REQUIRED ACTION
Determine how many lines in the records hold the word "PPKD". Return the number alone.

------------------------------------

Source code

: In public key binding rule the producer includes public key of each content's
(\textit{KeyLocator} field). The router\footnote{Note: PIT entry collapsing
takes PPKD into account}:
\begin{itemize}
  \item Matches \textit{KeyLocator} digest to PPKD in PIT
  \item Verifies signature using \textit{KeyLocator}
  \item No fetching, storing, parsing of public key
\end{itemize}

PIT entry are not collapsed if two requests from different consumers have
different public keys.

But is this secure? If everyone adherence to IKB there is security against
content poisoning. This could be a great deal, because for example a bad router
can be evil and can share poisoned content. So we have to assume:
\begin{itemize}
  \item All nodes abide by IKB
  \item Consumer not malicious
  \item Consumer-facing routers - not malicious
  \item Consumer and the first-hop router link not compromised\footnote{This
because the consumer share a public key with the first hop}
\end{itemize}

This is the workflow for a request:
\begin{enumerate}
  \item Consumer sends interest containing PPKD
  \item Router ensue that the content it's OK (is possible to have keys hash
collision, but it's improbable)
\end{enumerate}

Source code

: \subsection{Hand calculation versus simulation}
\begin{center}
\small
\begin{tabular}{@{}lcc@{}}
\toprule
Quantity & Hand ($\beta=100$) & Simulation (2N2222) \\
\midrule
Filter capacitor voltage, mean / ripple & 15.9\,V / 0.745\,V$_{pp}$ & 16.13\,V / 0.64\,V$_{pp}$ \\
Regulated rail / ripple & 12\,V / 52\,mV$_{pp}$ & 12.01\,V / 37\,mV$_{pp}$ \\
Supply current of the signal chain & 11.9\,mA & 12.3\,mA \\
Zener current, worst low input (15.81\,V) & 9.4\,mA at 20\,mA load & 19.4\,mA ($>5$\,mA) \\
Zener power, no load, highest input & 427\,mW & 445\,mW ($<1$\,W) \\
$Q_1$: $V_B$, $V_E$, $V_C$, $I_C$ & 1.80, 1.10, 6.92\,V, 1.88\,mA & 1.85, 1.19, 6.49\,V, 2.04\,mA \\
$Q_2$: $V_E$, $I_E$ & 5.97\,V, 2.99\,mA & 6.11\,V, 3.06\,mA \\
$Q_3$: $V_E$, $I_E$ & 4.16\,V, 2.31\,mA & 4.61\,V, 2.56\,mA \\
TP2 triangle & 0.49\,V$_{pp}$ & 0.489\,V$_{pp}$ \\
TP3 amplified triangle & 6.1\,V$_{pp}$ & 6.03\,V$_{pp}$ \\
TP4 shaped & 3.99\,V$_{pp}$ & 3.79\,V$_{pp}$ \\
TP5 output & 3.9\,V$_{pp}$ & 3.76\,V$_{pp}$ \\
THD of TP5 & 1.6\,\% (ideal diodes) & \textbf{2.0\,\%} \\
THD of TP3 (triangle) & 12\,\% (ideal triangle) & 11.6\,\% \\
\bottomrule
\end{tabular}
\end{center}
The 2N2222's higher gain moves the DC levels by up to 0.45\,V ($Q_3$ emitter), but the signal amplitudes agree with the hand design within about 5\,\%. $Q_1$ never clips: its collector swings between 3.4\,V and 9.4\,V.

------------------------------------

OUTPUT FOR THIS TASK
3